#### ENTRIES PROVIDED

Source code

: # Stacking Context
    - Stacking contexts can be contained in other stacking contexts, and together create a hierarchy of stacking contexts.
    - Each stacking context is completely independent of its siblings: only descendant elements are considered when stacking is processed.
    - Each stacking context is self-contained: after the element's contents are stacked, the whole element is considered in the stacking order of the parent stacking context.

########
#### ENTRIES PROVIDED

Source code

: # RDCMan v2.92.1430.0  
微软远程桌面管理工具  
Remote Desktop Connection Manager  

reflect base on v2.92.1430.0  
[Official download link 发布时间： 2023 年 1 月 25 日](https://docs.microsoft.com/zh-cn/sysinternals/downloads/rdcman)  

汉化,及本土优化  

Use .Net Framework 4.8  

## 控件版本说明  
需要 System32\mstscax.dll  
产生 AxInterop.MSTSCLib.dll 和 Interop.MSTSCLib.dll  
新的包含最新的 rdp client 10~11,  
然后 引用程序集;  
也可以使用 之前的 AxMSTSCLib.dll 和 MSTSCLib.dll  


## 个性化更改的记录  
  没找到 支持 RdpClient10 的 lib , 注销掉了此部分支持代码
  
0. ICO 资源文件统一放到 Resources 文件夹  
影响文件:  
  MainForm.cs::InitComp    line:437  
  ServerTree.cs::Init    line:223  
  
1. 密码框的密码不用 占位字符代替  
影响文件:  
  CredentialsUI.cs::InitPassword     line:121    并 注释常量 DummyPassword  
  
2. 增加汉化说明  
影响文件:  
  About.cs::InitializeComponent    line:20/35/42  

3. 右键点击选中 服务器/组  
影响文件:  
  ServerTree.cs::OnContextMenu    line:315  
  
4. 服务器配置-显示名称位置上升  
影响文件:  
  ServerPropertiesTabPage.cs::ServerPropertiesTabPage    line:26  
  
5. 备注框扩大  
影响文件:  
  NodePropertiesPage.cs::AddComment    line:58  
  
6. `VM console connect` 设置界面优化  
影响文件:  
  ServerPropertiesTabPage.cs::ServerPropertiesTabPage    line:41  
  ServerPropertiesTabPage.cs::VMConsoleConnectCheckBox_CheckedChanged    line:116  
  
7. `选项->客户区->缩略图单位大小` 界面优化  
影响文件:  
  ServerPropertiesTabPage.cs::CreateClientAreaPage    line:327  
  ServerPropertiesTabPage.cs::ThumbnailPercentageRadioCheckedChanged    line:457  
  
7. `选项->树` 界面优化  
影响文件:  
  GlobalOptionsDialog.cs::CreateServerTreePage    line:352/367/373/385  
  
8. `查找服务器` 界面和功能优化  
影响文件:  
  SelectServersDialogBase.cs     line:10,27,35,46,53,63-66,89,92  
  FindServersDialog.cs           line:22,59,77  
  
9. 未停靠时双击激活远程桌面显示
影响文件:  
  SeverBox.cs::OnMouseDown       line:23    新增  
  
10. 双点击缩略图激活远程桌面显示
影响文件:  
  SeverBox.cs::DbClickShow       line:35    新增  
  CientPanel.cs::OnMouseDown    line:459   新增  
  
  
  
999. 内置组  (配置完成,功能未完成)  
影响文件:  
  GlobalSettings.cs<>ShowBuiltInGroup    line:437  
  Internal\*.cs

########

→ **ACTIVITY**:
Which of the lines above include the word "SeverBox"? List those lines.

→ **YOUR SOLUTION**:
  SeverBox.cs::OnMouseDown       line:23    新增  
  SeverBox.cs::DbClickShow       line:35    新增  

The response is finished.